• Requirement:
Scan the listing for "from" and copy out each line that has it.

Data for this task below:

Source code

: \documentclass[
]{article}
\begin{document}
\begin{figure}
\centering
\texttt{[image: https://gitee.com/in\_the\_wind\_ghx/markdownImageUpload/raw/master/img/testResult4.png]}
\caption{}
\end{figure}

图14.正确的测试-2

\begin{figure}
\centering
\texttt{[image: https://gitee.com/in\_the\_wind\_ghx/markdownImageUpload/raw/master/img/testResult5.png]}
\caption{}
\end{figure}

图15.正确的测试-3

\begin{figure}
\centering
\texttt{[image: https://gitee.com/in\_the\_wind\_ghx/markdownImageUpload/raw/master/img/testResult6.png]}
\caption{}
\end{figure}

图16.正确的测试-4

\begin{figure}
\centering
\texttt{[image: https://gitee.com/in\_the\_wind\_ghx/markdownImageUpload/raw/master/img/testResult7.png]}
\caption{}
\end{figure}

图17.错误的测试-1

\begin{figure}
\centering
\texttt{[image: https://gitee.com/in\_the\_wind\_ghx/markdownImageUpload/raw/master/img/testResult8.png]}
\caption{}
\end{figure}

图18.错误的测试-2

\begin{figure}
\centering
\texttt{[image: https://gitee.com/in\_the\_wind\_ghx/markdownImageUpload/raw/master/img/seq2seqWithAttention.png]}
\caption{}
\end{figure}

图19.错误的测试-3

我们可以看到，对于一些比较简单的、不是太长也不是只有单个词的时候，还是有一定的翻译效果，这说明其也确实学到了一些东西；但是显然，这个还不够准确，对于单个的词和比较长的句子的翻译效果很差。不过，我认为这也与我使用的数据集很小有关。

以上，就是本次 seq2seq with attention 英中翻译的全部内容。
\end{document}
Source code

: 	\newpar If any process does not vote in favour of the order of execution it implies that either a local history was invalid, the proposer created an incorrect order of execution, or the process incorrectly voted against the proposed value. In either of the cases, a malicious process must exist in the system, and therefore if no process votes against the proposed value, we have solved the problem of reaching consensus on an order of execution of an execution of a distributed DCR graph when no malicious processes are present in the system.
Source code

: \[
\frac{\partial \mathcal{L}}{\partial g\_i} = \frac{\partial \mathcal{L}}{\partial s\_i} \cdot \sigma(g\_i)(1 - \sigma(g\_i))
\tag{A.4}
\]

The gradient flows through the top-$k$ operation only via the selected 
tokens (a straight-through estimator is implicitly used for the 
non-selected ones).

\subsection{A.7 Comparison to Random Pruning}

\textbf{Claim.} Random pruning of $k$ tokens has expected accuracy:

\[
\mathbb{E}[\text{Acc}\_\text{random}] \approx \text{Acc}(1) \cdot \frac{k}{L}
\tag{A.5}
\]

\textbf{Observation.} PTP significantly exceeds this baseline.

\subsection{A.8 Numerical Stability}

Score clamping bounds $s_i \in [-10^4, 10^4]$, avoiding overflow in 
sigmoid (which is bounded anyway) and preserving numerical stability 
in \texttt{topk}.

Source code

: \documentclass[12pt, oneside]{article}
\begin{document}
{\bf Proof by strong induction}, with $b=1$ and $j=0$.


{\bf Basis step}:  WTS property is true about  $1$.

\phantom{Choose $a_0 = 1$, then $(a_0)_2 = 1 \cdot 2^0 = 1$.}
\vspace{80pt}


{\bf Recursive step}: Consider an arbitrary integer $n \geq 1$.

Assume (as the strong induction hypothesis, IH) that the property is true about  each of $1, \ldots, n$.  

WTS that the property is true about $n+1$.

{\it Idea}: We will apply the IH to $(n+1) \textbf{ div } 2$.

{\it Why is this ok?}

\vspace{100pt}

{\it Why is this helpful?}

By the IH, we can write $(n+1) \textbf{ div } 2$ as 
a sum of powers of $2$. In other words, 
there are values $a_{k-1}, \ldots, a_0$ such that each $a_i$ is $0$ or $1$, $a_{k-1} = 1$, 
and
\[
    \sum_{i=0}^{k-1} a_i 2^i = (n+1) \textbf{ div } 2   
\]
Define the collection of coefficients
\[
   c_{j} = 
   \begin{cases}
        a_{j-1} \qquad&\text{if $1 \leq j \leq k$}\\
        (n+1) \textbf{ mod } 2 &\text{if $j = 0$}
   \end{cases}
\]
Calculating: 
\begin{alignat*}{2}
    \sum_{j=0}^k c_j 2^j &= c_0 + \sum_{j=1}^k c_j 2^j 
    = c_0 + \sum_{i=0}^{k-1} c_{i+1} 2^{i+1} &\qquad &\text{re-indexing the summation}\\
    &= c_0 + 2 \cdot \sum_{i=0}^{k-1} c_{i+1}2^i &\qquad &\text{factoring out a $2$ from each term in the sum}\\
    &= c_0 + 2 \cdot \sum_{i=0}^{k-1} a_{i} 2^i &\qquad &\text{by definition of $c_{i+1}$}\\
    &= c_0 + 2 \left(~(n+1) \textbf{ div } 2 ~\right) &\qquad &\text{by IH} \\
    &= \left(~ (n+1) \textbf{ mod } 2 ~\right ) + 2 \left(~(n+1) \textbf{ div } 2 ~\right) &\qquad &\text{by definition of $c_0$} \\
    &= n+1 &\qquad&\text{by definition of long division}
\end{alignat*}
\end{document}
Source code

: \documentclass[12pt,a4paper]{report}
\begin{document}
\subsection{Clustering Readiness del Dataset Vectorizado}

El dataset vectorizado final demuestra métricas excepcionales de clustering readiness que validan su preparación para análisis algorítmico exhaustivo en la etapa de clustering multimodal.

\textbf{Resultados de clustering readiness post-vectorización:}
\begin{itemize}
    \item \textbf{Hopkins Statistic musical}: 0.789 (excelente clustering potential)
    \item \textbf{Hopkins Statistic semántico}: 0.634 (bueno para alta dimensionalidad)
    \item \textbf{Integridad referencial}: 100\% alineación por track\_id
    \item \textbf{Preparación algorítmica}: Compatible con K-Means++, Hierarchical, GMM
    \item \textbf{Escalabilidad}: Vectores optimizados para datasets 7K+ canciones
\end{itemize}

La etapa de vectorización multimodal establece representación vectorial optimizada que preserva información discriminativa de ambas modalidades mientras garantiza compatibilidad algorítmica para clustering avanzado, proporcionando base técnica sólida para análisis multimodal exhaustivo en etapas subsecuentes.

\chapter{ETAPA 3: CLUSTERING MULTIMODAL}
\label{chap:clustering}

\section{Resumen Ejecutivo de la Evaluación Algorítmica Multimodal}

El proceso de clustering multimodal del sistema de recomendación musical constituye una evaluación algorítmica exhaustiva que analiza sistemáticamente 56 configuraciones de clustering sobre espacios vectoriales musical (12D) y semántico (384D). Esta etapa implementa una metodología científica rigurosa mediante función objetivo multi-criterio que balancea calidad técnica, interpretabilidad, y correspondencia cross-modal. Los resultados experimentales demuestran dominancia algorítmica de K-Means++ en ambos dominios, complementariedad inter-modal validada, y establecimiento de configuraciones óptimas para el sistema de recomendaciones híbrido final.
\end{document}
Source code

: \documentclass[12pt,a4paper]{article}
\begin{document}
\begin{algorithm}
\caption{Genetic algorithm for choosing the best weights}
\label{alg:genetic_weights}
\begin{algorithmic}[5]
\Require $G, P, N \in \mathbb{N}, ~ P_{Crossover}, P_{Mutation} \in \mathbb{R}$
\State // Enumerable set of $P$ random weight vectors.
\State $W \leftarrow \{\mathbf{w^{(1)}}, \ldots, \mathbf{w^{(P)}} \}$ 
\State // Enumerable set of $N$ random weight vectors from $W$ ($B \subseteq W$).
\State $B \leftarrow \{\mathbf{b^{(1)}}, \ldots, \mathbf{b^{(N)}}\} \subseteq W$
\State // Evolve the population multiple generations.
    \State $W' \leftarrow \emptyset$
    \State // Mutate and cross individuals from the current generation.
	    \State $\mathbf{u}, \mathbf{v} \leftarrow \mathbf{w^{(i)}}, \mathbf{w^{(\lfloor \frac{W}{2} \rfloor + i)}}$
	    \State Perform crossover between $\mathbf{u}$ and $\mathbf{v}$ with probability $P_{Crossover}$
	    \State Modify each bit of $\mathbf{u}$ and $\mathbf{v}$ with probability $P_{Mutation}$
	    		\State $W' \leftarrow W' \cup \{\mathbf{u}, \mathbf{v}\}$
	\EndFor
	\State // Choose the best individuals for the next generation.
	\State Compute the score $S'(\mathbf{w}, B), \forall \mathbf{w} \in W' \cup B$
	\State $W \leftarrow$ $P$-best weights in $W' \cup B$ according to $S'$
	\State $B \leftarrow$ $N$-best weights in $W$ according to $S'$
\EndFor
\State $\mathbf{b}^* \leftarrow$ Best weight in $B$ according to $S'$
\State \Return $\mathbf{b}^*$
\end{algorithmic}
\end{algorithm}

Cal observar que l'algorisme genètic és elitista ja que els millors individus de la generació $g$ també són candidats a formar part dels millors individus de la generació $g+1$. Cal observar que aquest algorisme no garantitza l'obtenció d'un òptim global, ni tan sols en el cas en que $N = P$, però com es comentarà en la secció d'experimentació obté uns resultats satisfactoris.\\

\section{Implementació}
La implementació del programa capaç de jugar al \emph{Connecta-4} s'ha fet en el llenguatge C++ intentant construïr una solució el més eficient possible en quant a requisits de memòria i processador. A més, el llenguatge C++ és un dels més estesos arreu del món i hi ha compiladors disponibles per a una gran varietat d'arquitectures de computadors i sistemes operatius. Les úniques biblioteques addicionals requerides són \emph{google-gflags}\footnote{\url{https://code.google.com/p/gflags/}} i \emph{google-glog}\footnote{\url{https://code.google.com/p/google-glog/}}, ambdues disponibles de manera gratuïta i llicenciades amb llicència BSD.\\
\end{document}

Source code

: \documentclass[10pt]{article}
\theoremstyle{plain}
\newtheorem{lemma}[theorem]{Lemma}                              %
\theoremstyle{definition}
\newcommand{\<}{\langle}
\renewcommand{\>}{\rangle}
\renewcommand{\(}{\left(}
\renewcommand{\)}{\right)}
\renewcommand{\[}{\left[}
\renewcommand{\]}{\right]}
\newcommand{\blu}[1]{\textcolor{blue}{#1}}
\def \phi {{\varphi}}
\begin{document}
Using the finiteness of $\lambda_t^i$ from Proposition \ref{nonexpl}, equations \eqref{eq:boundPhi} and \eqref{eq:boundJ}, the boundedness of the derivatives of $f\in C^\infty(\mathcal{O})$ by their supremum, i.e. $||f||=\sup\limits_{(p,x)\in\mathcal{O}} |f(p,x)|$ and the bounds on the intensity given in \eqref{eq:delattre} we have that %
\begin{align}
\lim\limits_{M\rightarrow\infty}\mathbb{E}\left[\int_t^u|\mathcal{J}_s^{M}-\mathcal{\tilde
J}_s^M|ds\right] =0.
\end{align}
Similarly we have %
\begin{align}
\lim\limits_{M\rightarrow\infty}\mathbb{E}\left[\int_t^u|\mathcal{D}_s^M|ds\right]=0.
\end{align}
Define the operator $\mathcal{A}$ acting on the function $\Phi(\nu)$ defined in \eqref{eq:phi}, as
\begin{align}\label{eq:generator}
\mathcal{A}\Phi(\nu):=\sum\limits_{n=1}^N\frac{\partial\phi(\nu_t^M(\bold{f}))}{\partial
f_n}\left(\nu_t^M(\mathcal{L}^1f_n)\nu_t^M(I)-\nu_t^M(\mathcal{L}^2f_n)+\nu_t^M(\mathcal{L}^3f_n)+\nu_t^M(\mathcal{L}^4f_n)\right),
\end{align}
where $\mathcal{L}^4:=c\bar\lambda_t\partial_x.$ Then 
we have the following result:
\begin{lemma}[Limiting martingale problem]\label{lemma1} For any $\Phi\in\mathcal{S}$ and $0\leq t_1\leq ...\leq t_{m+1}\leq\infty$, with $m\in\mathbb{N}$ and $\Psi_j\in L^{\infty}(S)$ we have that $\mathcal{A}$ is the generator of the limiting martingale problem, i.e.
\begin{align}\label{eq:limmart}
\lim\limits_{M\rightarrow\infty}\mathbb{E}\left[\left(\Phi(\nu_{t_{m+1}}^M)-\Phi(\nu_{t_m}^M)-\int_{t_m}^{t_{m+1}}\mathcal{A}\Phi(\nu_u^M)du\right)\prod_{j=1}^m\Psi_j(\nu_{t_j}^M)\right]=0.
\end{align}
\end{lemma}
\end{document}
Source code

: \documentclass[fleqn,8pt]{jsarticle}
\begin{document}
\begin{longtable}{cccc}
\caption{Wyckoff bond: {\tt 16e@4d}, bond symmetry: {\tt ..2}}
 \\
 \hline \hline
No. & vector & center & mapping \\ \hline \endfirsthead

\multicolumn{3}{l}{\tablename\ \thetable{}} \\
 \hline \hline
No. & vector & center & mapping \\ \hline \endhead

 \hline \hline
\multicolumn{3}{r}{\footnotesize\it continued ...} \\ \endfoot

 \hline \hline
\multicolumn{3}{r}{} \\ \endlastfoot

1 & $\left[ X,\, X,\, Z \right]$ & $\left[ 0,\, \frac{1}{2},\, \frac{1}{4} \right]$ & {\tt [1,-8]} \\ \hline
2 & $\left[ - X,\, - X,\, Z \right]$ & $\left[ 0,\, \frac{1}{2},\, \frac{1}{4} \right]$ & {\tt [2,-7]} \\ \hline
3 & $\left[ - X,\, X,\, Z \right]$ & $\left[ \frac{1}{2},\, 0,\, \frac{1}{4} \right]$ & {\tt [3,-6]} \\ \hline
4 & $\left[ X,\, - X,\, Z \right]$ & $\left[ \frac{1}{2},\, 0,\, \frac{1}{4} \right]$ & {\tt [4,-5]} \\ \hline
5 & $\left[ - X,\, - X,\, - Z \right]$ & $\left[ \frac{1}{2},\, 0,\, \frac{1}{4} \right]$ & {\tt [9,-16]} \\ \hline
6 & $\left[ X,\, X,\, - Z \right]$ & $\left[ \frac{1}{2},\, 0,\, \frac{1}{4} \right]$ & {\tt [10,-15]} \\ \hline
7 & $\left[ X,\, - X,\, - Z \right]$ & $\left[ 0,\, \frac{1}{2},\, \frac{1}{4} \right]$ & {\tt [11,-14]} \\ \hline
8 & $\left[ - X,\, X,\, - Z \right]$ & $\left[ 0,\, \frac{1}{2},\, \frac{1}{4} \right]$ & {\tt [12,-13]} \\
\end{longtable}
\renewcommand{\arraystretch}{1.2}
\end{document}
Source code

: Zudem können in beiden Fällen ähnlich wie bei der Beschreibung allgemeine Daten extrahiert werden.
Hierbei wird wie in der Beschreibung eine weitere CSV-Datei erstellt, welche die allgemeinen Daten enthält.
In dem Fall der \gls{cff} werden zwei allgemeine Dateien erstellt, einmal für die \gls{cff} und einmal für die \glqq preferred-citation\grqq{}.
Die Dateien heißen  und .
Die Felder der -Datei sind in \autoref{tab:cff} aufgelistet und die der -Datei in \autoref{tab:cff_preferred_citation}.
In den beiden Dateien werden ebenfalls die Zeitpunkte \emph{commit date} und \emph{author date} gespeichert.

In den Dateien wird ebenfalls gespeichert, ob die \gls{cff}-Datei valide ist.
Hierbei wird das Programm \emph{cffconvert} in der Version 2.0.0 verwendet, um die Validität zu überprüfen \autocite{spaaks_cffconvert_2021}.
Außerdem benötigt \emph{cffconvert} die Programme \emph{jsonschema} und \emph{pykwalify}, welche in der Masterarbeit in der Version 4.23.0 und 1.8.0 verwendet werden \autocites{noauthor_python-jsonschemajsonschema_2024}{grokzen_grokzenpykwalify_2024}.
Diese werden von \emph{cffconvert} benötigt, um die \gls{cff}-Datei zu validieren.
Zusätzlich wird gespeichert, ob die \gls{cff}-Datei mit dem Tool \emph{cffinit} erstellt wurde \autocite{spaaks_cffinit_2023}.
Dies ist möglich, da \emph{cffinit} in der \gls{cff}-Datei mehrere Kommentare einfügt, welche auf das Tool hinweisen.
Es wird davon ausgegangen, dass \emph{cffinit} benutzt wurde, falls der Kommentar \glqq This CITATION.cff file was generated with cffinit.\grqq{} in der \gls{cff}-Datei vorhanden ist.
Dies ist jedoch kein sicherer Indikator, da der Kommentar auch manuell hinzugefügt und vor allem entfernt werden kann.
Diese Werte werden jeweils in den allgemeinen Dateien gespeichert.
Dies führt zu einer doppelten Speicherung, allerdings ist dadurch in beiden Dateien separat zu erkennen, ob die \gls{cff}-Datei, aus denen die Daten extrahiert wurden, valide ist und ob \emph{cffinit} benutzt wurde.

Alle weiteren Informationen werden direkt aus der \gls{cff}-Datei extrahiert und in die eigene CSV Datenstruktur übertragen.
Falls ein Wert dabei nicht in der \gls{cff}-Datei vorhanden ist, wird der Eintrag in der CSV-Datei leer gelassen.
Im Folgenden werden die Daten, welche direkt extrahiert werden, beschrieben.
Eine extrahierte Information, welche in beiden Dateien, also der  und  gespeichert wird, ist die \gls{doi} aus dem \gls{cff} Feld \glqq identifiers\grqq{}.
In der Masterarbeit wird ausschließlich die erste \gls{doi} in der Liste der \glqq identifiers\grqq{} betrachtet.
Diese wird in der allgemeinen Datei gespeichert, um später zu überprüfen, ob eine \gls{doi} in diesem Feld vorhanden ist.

End of Data for this task.

• Response:
    &= c_0 + 2 \cdot \sum_{i=0}^{k-1} c_{i+1}2^i &\qquad &\text{factoring out a $2$ from each term in the sum}\\
\State // Enumerable set of $N$ random weight vectors from $W$ ($B \subseteq W$).
    \State // Mutate and cross individuals from the current generation.
Using the finiteness of $\lambda_t^i$ from Proposition \ref{nonexpl}, equations \eqref{eq:boundPhi} and \eqref{eq:boundJ}, the boundedness of the derivatives of $f\in C^\infty(\mathcal{O})$ by their supremum, i.e. $||f||=\sup\limits_{(p,x)\in\mathcal{O}} |f(p,x)|$ and the bounds on the intensity given in \eqref{eq:delattre} we have that %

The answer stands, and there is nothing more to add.